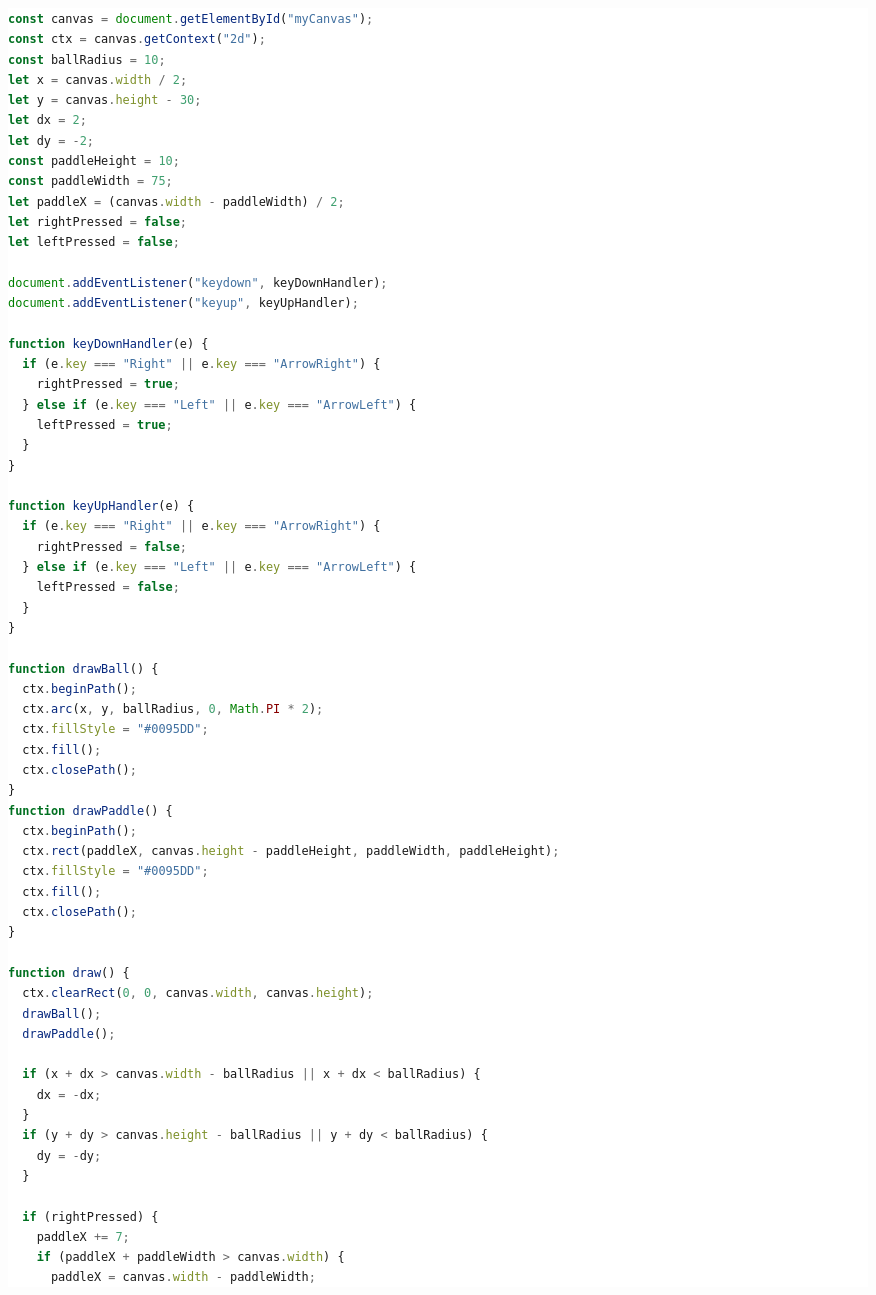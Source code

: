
 ```js hidden
const canvas = document.getElementById("myCanvas");
const ctx = canvas.getContext("2d");
const ballRadius = 10;
let x = canvas.width / 2;
let y = canvas.height - 30;
let dx = 2;
let dy = -2;
const paddleHeight = 10;
const paddleWidth = 75;
let paddleX = (canvas.width - paddleWidth) / 2;
let rightPressed = false;
let leftPressed = false;

document.addEventListener("keydown", keyDownHandler);
document.addEventListener("keyup", keyUpHandler);

function keyDownHandler(e) {
  if (e.key === "Right" || e.key === "ArrowRight") {
    rightPressed = true;
  } else if (e.key === "Left" || e.key === "ArrowLeft") {
    leftPressed = true;
  }
}

function keyUpHandler(e) {
  if (e.key === "Right" || e.key === "ArrowRight") {
    rightPressed = false;
  } else if (e.key === "Left" || e.key === "ArrowLeft") {
    leftPressed = false;
  }
}

function drawBall() {
  ctx.beginPath();
  ctx.arc(x, y, ballRadius, 0, Math.PI * 2);
  ctx.fillStyle = "#0095DD";
  ctx.fill();
  ctx.closePath();
}
function drawPaddle() {
  ctx.beginPath();
  ctx.rect(paddleX, canvas.height - paddleHeight, paddleWidth, paddleHeight);
  ctx.fillStyle = "#0095DD";
  ctx.fill();
  ctx.closePath();
}

function draw() {
  ctx.clearRect(0, 0, canvas.width, canvas.height);
  drawBall();
  drawPaddle();

  if (x + dx > canvas.width - ballRadius || x + dx < ballRadius) {
    dx = -dx;
  }
  if (y + dy > canvas.height - ballRadius || y + dy < ballRadius) {
    dy = -dy;
  }

  if (rightPressed) {
    paddleX += 7;
    if (paddleX + paddleWidth > canvas.width) {
      paddleX = canvas.width - paddleWidth;
```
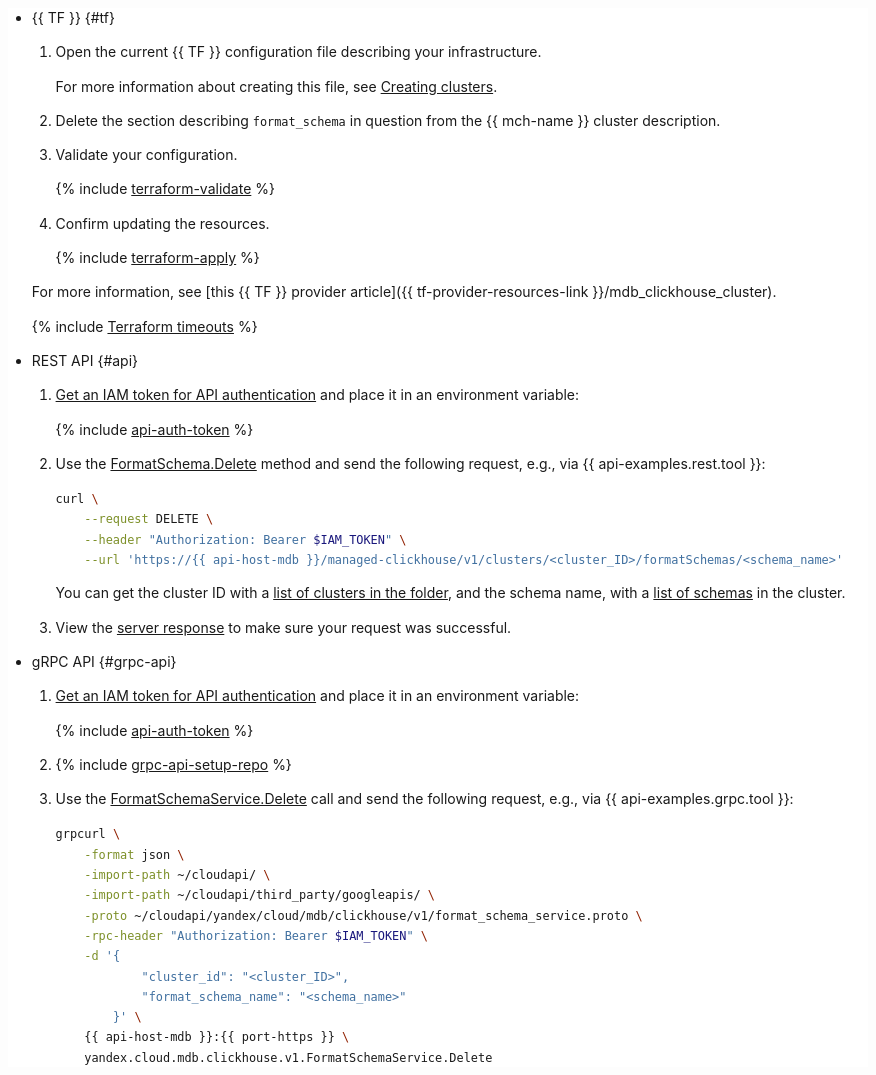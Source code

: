 - {{ TF }} {#tf}

    1. Open the current {{ TF }} configuration file describing your infrastructure.

        For more information about creating this file, see [Creating clusters](cluster-create.md).

    1. Delete the section describing `format_schema` in question from the {{ mch-name }} cluster description.

    1. Validate your configuration.

        {% include [terraform-validate](../../_includes/mdb/terraform/validate.md) %}

    1. Confirm updating the resources.

        {% include [terraform-apply](../../_includes/mdb/terraform/apply.md) %}

    For more information, see [this {{ TF }} provider article]({{ tf-provider-resources-link }}/mdb_clickhouse_cluster).

    {% include [Terraform timeouts](../../_includes/mdb/mch/terraform/timeouts.md) %}

- REST API {#api}

    1. [Get an IAM token for API authentication](../api-ref/authentication.md) and place it in an environment variable:

        {% include [api-auth-token](../../_includes/mdb/api-auth-token.md) %}

    1. Use the [FormatSchema.Delete](../api-ref/FormatSchema/delete.md) method and send the following request, e.g., via {{ api-examples.rest.tool }}:

        ```bash
        curl \
            --request DELETE \
            --header "Authorization: Bearer $IAM_TOKEN" \
            --url 'https://{{ api-host-mdb }}/managed-clickhouse/v1/clusters/<cluster_ID>/formatSchemas/<schema_name>'
        ```

        You can get the cluster ID with a [list of clusters in the folder](cluster-list.md#list-clusters), and the schema name, with a [list of schemas](#list-format-schemas) in the cluster.

    1. View the [server response](../api-ref/FormatSchema/delete.md#yandex.cloud.operation.Operation) to make sure your request was successful.

- gRPC API {#grpc-api}

    1. [Get an IAM token for API authentication](../api-ref/authentication.md) and place it in an environment variable:

        {% include [api-auth-token](../../_includes/mdb/api-auth-token.md) %}

    1. {% include [grpc-api-setup-repo](../../_includes/mdb/grpc-api-setup-repo.md) %}
    1. Use the [FormatSchemaService.Delete](../api-ref/grpc/FormatSchema/delete.md) call and send the following request, e.g., via {{ api-examples.grpc.tool }}:

        ```bash
        grpcurl \
            -format json \
            -import-path ~/cloudapi/ \
            -import-path ~/cloudapi/third_party/googleapis/ \
            -proto ~/cloudapi/yandex/cloud/mdb/clickhouse/v1/format_schema_service.proto \
            -rpc-header "Authorization: Bearer $IAM_TOKEN" \
            -d '{
                    "cluster_id": "<cluster_ID>",
                    "format_schema_name": "<schema_name>"
                }' \
            {{ api-host-mdb }}:{{ port-https }} \
            yandex.cloud.mdb.clickhouse.v1.FormatSchemaService.Delete
        ```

==========

From the records above, copy each line in which the string "keyDownHandler" occurs.

**Solved problem:**
document.addEventListener("keydown", keyDownHandler);
function keyDownHandler(e) {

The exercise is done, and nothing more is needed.